How to effectively filter array by another array? ( In functional paradigm )

Consider following task.

Let A be a list of Comparable items. Let B be a list of Comparable items. Entries in these lists can be compared.

Output is a list of entries in A that are not in the list B.

Two conditions.

  1. Assume A and B are sorted.
  2. Count of the same entries are considered as difference of count in A and count in B. Output duplicates respectively to this difference if it is greater than zero.
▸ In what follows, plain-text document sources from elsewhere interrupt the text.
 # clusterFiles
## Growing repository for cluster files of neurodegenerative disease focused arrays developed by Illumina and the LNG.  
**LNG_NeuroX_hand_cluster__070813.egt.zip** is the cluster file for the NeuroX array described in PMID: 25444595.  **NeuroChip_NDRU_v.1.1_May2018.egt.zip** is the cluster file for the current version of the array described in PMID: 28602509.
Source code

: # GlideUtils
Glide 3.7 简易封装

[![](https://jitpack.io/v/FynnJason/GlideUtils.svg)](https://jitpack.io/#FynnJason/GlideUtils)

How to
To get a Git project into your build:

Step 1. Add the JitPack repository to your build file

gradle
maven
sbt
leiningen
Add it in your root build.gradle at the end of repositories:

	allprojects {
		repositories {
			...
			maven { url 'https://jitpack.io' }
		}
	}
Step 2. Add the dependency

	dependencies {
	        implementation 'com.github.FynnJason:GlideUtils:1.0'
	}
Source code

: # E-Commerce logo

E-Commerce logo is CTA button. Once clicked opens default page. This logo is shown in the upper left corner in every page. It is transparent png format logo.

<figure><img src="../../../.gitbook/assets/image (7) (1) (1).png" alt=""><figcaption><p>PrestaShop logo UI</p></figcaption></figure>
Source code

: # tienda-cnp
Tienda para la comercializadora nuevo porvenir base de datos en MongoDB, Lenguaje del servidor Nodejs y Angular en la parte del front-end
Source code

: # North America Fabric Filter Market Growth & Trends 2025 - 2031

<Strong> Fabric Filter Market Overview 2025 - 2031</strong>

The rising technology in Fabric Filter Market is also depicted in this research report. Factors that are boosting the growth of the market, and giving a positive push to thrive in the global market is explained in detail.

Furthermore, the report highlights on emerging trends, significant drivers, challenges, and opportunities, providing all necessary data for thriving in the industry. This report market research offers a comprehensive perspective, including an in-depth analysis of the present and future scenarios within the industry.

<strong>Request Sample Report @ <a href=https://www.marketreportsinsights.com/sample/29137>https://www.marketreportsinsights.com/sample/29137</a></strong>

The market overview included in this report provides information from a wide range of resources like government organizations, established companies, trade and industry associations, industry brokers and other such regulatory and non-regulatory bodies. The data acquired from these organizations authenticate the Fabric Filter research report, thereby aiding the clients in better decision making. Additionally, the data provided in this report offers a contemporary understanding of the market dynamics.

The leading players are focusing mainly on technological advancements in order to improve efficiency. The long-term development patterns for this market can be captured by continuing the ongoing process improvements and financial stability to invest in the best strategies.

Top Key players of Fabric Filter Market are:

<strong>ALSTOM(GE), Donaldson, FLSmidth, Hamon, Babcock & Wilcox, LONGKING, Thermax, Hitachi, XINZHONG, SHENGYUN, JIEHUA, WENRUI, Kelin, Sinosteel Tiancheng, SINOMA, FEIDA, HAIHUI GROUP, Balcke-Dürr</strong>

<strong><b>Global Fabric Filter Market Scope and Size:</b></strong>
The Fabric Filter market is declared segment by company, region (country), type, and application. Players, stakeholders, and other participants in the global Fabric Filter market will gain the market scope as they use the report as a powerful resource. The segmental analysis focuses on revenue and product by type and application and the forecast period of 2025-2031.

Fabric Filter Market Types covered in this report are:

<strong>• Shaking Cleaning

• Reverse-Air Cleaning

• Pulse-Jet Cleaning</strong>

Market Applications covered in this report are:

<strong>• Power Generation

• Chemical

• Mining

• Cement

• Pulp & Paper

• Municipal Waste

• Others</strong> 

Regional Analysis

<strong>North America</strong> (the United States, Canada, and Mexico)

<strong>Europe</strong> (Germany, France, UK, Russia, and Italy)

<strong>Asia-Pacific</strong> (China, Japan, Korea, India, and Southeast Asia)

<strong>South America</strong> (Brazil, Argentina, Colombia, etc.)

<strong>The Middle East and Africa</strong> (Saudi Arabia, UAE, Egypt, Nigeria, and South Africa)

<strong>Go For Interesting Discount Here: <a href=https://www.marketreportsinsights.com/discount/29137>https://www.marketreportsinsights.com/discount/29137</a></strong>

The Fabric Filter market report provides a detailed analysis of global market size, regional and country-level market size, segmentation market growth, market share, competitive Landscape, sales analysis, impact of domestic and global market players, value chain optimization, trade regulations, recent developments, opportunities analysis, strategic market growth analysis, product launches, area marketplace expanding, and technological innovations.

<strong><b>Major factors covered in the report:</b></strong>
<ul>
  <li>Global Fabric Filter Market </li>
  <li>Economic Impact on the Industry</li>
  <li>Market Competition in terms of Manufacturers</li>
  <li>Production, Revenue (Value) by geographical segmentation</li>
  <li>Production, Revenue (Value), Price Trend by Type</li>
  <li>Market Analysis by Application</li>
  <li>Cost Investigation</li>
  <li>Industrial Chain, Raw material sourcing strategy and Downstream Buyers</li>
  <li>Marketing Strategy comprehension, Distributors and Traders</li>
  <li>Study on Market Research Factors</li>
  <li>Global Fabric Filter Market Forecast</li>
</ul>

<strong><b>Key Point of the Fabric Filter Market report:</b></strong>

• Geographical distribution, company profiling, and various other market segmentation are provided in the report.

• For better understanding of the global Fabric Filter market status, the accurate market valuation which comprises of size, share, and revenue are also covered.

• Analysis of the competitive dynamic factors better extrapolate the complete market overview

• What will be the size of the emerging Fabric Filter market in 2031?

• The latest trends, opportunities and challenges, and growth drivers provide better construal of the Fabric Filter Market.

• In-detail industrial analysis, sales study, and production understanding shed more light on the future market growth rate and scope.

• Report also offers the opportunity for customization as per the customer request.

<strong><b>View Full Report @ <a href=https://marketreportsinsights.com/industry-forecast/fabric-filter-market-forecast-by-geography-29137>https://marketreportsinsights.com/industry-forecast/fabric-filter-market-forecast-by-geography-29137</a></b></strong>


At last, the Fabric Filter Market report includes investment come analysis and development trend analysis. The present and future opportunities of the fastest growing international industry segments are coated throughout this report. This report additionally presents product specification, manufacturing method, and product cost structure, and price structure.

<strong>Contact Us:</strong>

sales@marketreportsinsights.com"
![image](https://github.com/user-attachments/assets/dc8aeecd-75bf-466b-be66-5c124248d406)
Otherwise, skip them.

Example:
A = [1, 1, 1, 2, 4, 7]
B = [1, 2, 2, 4, 6]

Output:
[1, 1, 7]

Description:
A has three 1, one 2.
B has one 1, two 2.

Result has three - one 1 and one - two 2.
Result has two 1 and (-1) 2.
Result has two 1.

Functional condition:

  1. Do it without loops.

Try to solve this task for different count ( 900 - 100_000 )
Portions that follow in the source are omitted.